# Training and Fine-Tuning BERT for Classification
## Classfying newspaper articles by topic

This notebook will demonstrate how users can train and fine-tune a BERT model for classification with the popular HuggingFace `transformers` Python library.

We will fine-tune a BERT model on news topics discussed [here](https://www.tandfonline.com/doi/full/10.1080/21670811.2020.1767509) with the goal of predicting the topic of a news article. The genres include:

-   'business'
-   'entertainment'
-   'politics'
-   'other'

Please download the data from the [bdaca github](https://github.com/uvacw/teaching-bdaca/tree/main/modules/machinelearning-text-exercises)

**Basic steps involved in using BERT and HuggingFace:**
- Split your dataset into training, validation, and testing subsets.
- Convert your data into a format that BERT can process.
- Create dataset objects by joining your data and labels.
- Load the pre-trained BERT model.
- Refine the model by training it on your training data.
- Use the model to make predictions and assess its performance on your test data.

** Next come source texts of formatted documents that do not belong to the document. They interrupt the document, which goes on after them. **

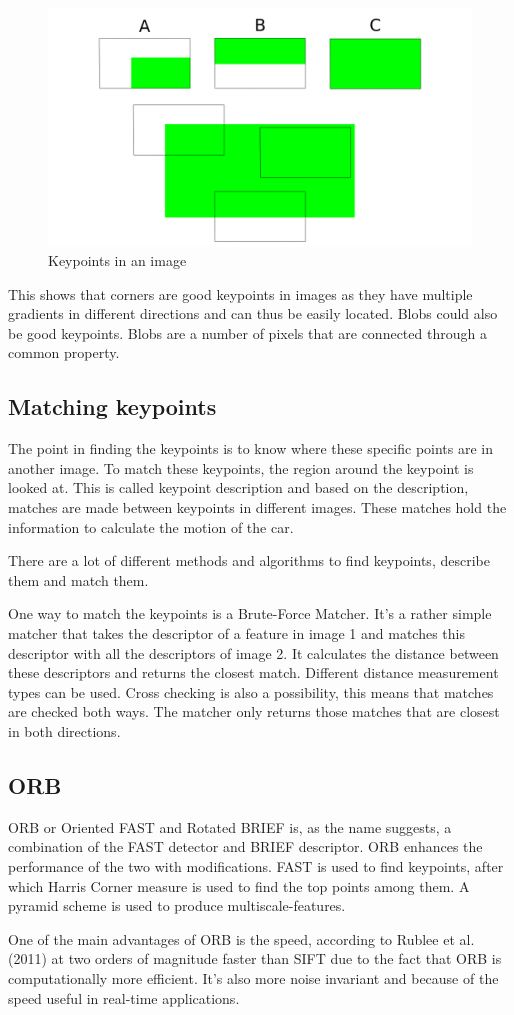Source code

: \begin{figure}
    \centering
    \includegraphics[width=1\textwidth]{figures/features.png}
    \caption{Keypoints in an image}
    \label{fig:features}
\end{figure}

This shows that corners are good keypoints in images as they have multiple gradients in different directions and can thus be easily located. Blobs could also be good keypoints. Blobs are a number of pixels that are connected through a common property.

\subsection{Matching keypoints}
The point in finding the keypoints is to know where these specific points are in another image. To match these keypoints, the region around the keypoint is looked at. This is called keypoint description and based on the description, matches are made between keypoints in different images. These matches hold the information to calculate the motion of the car.\bigskip

There are a lot of different methods and algorithms to find keypoints, describe them and match them.\bigskip

One way to match the keypoints is a Brute-Force Matcher. It's a rather simple matcher that takes the descriptor of a feature in image 1 and matches this descriptor with all the descriptors of image 2. It calculates the distance between these descriptors and returns the closest match. Different distance measurement types can be used. Cross checking is also a possibility, this means that matches are checked both ways. The matcher only returns those matches that are closest in both directions.

\subsection{ORB}
ORB or Oriented FAST and Rotated BRIEF is, as the name suggests, a combination of the FAST detector and BRIEF descriptor. ORB enhances the performance of the two with modifications. FAST is used to find keypoints, after which Harris Corner measure is used to find the top points among them. A pyramid scheme is used to produce multiscale-features. \bigskip 

One of the main advantages of ORB is the speed, according to Rublee et al. (2011) \cite{6126544} at two orders of magnitude faster than SIFT due to the fact that ORB is computationally more efficient. It's also more noise invariant and because of the speed useful in real-time applications.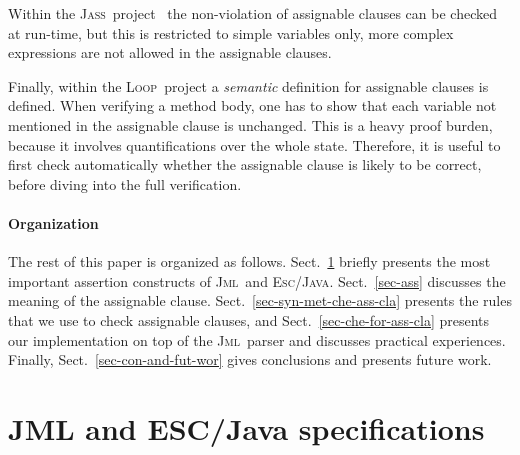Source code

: \documentclass[a4paper]{llncs}
\newcommand{\jml}{\textsc{Jml}}
\newcommand{\escj}{\textsc{Esc/Java}}
\newcommand{\jass}{\textsc{Jass}}
\newcommand{\loopp}{\textsc{Loop}}
\newcommand{\java}{\textsc{Java}}
\newcommand{\csrc}{\textsc{Compaq Src}}
\begin{document}
Within the \jass\ project~\cite{JassUrl} the non-violation of assignable
clauses can be checked at run-time, but this is restricted to simple
variables only, more complex expressions are not allowed in the
assignable clauses.

Finally, within the \loopp\ project a \emph{semantic} definition for
assignable clauses is defined. When verifying a method body, one has
to show that each variable not mentioned in the assignable clause is
unchanged. This is a heavy proof burden, because it involves
quantifications over the whole state. Therefore, it is useful to first
check automatically whether the assignable clause is likely to be
correct, before diving into the full verification.

\paragraph{\bf{Organization}}

The rest of this paper is organized as follows.
Sect.~\ref{sec-esc-prg} briefly presents the most important
assertion constructs of \jml\ and \escj. Sect.~\ref{sec-ass}
discusses the meaning of the assignable clause.
Sect.~\ref{sec-syn-met-che-ass-cla} presents the rules that we use
to check assignable clauses, and Sect.~\ref{sec-che-for-ass-cla}
presents our implementation on top of the \jml\ parser and discusses
practical experiences.  Finally, Sect.~\ref{sec-con-and-fut-wor}
gives conclusions and presents future work.






\section{JML and ESC/Java specifications}
\label{sec-esc-prg}
\end{document}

_This notebook is heavily inspired by Herties BERT for humanities tutorial_

<br><br>

## **Import necessary Python libraries and modules**

In [None]:
! pip install transformers

Next, we will import necessary Python libraries and modules.

In [None]:
import os
import gzip
import json
import pickle
import random
import sys
import csv
import numpy as np
import pandas as pd
import seaborn as sns
from matplotlib import ticker
from sklearn import metrics
from sklearn.feature_extraction.text import CountVectorizer, TfidfVectorizer
from sklearn.linear_model import LogisticRegression
from sklearn.metrics import accuracy_score, precision_recall_fscore_support, classification_report
from sklearn.model_selection import train_test_split
from sklearn.naive_bayes import MultinomialNB
from sklearn.svm import SVC
import torch
from transformers import Trainer, TrainingArguments
from sklearn.metrics import f1_score

from collections import defaultdict

sns.set(style='ticks', font_scale=1.2)
%matplotlib inline
import matplotlib.pyplot as plt

from sklearn.utils import compute_sample_weight

In [3]:
datadir = '/Users/rupertkiddle/Desktop/teach/2024/Introduction to Machine Learning (GESIS)/3_datasets/'

<br><br>

## **Read in data, and split into Train-Val-Test (60-20-20) samples**


This will read in the annotated newspaper data from Vermeer et al., and split it into train, val and test samples.


In [4]:
# In Google Colab: Add the dataset to your Google Drive
# Run this cell to connect Colab to your drive.
#from google.colab import drive
#drive.mount('/content/drive')
#os.chdir('/content/drive/MyDrive/')

In [5]:
csv.field_size_limit(sys.maxsize)

def get_labeled_data(fn=datadir+'transformers/labeled.csv'):
    text= []
    label= []

    with open(fn) as fi:
        next(fi)
        reader = csv.reader(fi, delimiter=',')
        for row in reader:
            try:
                text.append(row[0])
                label.append(row[1])
            except:
                # invalid row, probably an empty one. let's just ignore
                pass
    return text, label
texts, labels = get_labeled_data()


# Split your data into training and test sets
X_train_val, X_test, y_train_val, y_test = train_test_split(texts, labels, test_size=0.2, random_state=42)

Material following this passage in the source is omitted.